** Opening DATASET EXCERPTS block **

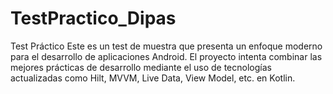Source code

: # TestPractico_Dipas
Test Práctico
Este es un test de muestra que presenta un enfoque moderno para el desarrollo de aplicaciones Android.
El proyecto intenta combinar las mejores prácticas de desarrollo mediante el uso de tecnologías actualizadas como Hilt, MVVM, Live Data, View Model, etc. en Kotlin.


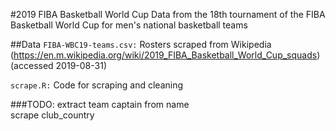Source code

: #2019 FIBA Basketball World Cup
Data from the 18th tournament of the FIBA Basketball World Cup for men's national basketball teams  


##Data
`FIBA-WBC19-teams.csv:` Rosters scraped from Wikipedia (https://en.m.wikipedia.org/wiki/2019_FIBA_Basketball_World_Cup_squads) (accessed 2019-08-31)

`scrape.R:` Code for scraping and cleaning

###TODO:
extract team captain from name  
scrape club_country
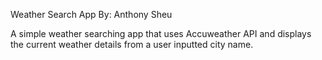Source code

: Weather Search App
By: Anthony Sheu

A simple weather searching app that uses Accuweather API and displays the current weather details from a user inputted city name.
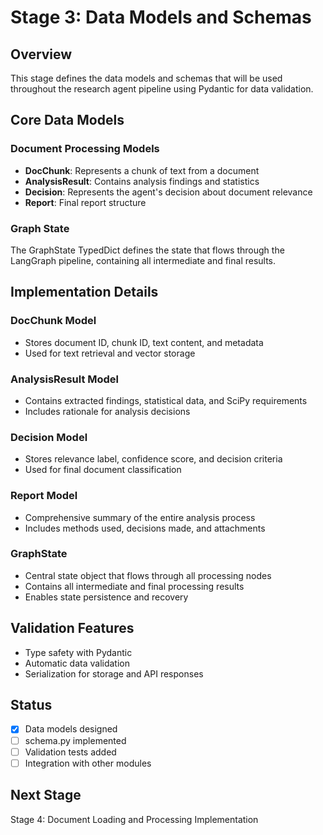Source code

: # Stage 3: Data Models and Schemas

## Overview
This stage defines the data models and schemas that will be used throughout the research agent pipeline using Pydantic for data validation.

## Core Data Models

### Document Processing Models
- **DocChunk**: Represents a chunk of text from a document
- **AnalysisResult**: Contains analysis findings and statistics
- **Decision**: Represents the agent's decision about document relevance
- **Report**: Final report structure

### Graph State
The GraphState TypedDict defines the state that flows through the LangGraph pipeline, containing all intermediate and final results.

## Implementation Details

### DocChunk Model
- Stores document ID, chunk ID, text content, and metadata
- Used for text retrieval and vector storage

### AnalysisResult Model
- Contains extracted findings, statistical data, and SciPy requirements
- Includes rationale for analysis decisions

### Decision Model
- Stores relevance label, confidence score, and decision criteria
- Used for final document classification

### Report Model
- Comprehensive summary of the entire analysis process
- Includes methods used, decisions made, and attachments

### GraphState
- Central state object that flows through all processing nodes
- Contains all intermediate and final processing results
- Enables state persistence and recovery

## Validation Features
- Type safety with Pydantic
- Automatic data validation
- Serialization for storage and API responses

## Status
- [x] Data models designed
- [ ] schema.py implemented
- [ ] Validation tests added
- [ ] Integration with other modules

## Next Stage
Stage 4: Document Loading and Processing Implementation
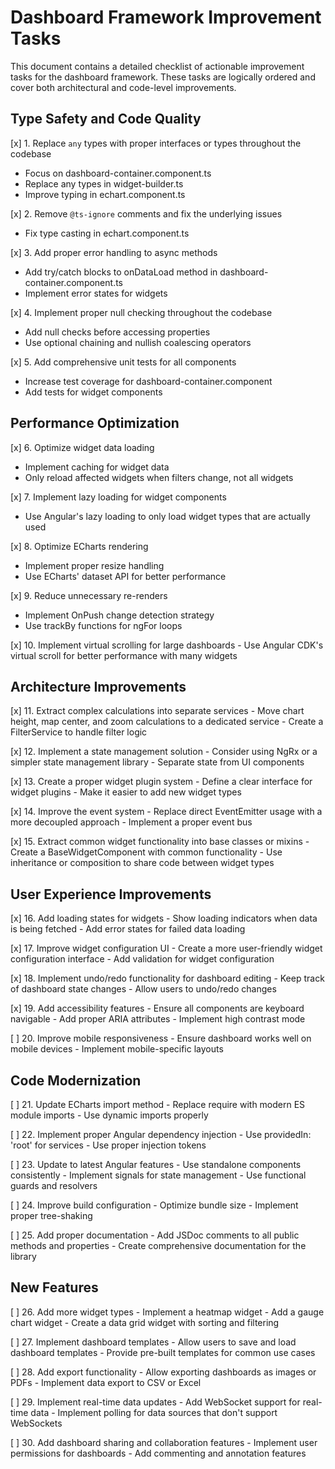 # Dashboard Framework Improvement Tasks

This document contains a detailed checklist of actionable improvement tasks for the dashboard framework. These tasks are logically ordered and cover both architectural and code-level improvements.

## Type Safety and Code Quality

[x] 1. Replace `any` types with proper interfaces or types throughout the codebase
   - Focus on dashboard-container.component.ts
   - Replace any types in widget-builder.ts
   - Improve typing in echart.component.ts

[x] 2. Remove `@ts-ignore` comments and fix the underlying issues
   - Fix type casting in echart.component.ts

[x] 3. Add proper error handling to async methods
   - Add try/catch blocks to onDataLoad method in dashboard-container.component.ts
   - Implement error states for widgets

[x] 4. Implement proper null checking throughout the codebase
   - Add null checks before accessing properties
   - Use optional chaining and nullish coalescing operators

[x] 5. Add comprehensive unit tests for all components
   - Increase test coverage for dashboard-container.component
   - Add tests for widget components

## Performance Optimization

[x] 6. Optimize widget data loading
   - Implement caching for widget data
   - Only reload affected widgets when filters change, not all widgets

[x] 7. Implement lazy loading for widget components
   - Use Angular's lazy loading to only load widget types that are actually used

[x] 8. Optimize ECharts rendering
   - Implement proper resize handling
   - Use ECharts' dataset API for better performance

[x] 9. Reduce unnecessary re-renders
   - Implement OnPush change detection strategy
   - Use trackBy functions for ngFor loops

[x] 10. Implement virtual scrolling for large dashboards
    - Use Angular CDK's virtual scroll for better performance with many widgets

## Architecture Improvements

[x] 11. Extract complex calculations into separate services
    - Move chart height, map center, and zoom calculations to a dedicated service
    - Create a FilterService to handle filter logic

[x] 12. Implement a state management solution
    - Consider using NgRx or a simpler state management library
    - Separate state from UI components

[x] 13. Create a proper widget plugin system
    - Define a clear interface for widget plugins
    - Make it easier to add new widget types

[x] 14. Improve the event system
    - Replace direct EventEmitter usage with a more decoupled approach
    - Implement a proper event bus

[x] 15. Extract common widget functionality into base classes or mixins
    - Create a BaseWidgetComponent with common functionality
    - Use inheritance or composition to share code between widget types

## User Experience Improvements

[x] 16. Add loading states for widgets
    - Show loading indicators when data is being fetched
    - Add error states for failed data loading

[x] 17. Improve widget configuration UI
    - Create a more user-friendly widget configuration interface
    - Add validation for widget configuration

[x] 18. Implement undo/redo functionality for dashboard editing
    - Keep track of dashboard state changes
    - Allow users to undo/redo changes

[x] 19. Add accessibility features
    - Ensure all components are keyboard navigable
    - Add proper ARIA attributes
    - Implement high contrast mode

[ ] 20. Improve mobile responsiveness
    - Ensure dashboard works well on mobile devices
    - Implement mobile-specific layouts

## Code Modernization

[ ] 21. Update ECharts import method
    - Replace require with modern ES module imports
    - Use dynamic imports properly

[ ] 22. Implement proper Angular dependency injection
    - Use providedIn: 'root' for services
    - Use proper injection tokens

[ ] 23. Update to latest Angular features
    - Use standalone components consistently
    - Implement signals for state management
    - Use functional guards and resolvers

[ ] 24. Improve build configuration
    - Optimize bundle size
    - Implement proper tree-shaking

[ ] 25. Add proper documentation
    - Add JSDoc comments to all public methods and properties
    - Create comprehensive documentation for the library

## New Features

[ ] 26. Add more widget types
    - Implement a heatmap widget
    - Add a gauge chart widget
    - Create a data grid widget with sorting and filtering

[ ] 27. Implement dashboard templates
    - Allow users to save and load dashboard templates
    - Provide pre-built templates for common use cases

[ ] 28. Add export functionality
    - Allow exporting dashboards as images or PDFs
    - Implement data export to CSV or Excel

[ ] 29. Implement real-time data updates
    - Add WebSocket support for real-time data
    - Implement polling for data sources that don't support WebSockets

[ ] 30. Add dashboard sharing and collaboration features
    - Implement user permissions for dashboards
    - Add commenting and annotation features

** Closing DATASET EXCERPTS block **

TASK INSTRUCTIONS - In the records above, some lines hold the word "Implementation"; copy each such line.

THE ANSWER -
## Implementation Details
Stage 4: Document Loading and Processing Implementation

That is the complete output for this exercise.